A TIMBER company has been fined after an employee severed three fingers in an unguarded roller conveyor supplied by a York-based firm.
Shaun Newcomb, 30, needed extensive treatment and could not work for nine months after the incident at Sewstern Timber Services near Melton Mowbray, in March 2012.
Lincoln Crown Court heard an investigation by the Health and Safety Executive (HSE) found that the conveyor had been supplied to Sewstern Timber Services by York-based Armistead Engineering Ltd a few months before the incident, and was inadequately guarded.
The company failed to carry out a risk assessment for the machine so failed to identify the potential for harm.

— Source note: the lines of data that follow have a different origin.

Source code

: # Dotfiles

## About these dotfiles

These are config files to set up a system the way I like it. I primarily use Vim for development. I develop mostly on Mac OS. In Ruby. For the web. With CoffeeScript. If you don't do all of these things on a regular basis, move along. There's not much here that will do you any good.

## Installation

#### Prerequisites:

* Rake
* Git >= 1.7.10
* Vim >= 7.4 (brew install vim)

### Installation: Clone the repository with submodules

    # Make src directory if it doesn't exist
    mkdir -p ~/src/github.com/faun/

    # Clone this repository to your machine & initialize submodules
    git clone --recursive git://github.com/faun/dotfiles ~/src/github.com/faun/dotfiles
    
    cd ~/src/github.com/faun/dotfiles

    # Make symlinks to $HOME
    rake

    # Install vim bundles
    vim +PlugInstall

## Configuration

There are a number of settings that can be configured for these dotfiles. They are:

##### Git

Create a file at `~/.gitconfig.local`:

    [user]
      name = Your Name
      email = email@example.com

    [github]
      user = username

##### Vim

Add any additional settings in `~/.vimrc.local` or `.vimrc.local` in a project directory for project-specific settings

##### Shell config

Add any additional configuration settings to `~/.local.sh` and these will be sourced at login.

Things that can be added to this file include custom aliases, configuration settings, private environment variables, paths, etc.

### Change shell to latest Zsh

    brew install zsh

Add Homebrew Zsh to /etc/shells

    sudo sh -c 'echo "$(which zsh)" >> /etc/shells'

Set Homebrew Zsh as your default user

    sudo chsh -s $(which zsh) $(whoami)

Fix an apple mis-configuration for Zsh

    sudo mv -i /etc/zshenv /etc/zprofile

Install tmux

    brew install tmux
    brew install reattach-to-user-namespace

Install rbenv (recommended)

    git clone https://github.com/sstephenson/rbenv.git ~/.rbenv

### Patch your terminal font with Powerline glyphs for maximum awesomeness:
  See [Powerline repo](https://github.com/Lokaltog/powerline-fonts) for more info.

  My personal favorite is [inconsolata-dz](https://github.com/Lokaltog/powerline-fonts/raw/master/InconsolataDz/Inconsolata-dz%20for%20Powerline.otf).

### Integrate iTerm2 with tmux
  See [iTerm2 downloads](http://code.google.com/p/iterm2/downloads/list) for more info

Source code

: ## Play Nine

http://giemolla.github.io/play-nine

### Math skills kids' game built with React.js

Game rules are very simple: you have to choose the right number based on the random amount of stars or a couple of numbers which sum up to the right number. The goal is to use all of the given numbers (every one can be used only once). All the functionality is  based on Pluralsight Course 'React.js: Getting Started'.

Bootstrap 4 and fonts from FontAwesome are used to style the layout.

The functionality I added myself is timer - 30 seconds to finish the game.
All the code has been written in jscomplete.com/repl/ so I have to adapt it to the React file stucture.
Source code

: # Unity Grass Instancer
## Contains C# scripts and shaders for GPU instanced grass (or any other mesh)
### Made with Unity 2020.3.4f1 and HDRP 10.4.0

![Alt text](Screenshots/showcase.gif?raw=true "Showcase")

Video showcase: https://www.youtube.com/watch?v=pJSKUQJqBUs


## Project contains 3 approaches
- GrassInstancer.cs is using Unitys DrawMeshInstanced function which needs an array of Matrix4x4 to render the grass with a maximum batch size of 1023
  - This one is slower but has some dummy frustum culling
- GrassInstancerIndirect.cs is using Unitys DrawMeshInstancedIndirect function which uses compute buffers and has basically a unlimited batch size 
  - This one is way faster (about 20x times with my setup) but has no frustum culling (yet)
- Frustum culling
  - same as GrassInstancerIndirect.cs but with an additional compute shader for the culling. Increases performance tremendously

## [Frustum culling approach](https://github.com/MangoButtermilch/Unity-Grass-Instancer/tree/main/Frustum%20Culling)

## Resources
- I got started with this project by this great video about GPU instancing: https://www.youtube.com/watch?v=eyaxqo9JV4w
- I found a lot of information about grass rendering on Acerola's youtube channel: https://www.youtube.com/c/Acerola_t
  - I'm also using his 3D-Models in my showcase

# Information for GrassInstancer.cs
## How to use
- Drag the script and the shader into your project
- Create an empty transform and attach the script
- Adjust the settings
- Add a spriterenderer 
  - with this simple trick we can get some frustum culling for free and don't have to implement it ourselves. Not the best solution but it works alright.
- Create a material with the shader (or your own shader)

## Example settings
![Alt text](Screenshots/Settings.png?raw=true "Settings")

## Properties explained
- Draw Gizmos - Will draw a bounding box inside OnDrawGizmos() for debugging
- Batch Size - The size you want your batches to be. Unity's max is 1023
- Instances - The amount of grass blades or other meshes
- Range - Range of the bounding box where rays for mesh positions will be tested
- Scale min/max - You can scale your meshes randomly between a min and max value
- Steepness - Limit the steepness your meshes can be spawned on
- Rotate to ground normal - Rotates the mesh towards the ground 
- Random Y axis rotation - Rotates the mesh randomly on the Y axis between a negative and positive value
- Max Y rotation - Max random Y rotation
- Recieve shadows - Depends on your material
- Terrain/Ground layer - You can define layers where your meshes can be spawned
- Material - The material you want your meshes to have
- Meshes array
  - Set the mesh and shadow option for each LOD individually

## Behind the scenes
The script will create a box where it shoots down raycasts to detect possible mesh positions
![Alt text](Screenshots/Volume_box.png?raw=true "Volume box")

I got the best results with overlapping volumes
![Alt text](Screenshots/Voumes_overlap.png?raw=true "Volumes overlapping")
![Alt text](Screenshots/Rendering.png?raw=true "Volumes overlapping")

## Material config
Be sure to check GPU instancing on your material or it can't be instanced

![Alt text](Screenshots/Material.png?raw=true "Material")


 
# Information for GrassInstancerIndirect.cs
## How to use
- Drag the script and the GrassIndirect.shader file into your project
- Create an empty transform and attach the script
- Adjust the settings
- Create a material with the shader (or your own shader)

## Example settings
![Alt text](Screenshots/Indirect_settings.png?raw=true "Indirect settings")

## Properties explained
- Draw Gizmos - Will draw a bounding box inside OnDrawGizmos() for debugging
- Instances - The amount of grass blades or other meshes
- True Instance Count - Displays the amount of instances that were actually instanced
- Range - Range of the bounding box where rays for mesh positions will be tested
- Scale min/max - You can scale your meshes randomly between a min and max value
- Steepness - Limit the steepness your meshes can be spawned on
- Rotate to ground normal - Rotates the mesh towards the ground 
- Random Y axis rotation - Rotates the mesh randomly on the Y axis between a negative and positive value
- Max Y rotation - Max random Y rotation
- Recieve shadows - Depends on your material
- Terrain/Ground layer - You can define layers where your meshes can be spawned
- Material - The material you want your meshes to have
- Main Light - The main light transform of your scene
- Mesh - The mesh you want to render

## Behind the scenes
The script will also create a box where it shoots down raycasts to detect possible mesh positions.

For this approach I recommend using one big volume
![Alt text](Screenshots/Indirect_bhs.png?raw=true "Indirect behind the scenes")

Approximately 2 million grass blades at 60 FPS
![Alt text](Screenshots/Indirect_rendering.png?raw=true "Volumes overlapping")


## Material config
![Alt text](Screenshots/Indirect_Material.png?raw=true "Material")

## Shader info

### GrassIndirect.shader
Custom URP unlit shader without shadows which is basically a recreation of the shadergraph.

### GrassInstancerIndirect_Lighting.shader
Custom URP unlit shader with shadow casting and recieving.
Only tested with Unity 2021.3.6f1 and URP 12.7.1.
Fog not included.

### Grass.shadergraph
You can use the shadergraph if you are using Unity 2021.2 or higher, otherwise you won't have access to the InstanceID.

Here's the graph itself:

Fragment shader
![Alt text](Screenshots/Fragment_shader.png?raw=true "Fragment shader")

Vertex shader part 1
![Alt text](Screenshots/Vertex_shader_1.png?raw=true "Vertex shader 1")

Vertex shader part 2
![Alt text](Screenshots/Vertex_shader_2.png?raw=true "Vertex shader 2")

Sewstern Timber Services Ltd, based at Skyliner Way, Bury St Edmunds, pleaded guilty to breaching the Health and Safety at Work Act and failing to protect its employees. The company was fined £18,000 and ordered to pay costs of £10,000.
Armistead Engineering pleaded guilty to a HSE breach for not providing adequate guards on the conveyor at a hearing in September and was fined £6,667 and ordered to pay £5,715 in costs.
Speaking after the hearing, HSE inspector Berian Price said: “This incident could easily have been prevented had adequate guarding been in place. Sewstern Timber Services Ltd should have picked up this mistake on their risk assessment and tackled the problem to ensure workers did not have access to the dangerous moving parts of the conveyor.
“Sadly, because they didn’t do this Mr Newcomb suffered painful, life-changing injuries.”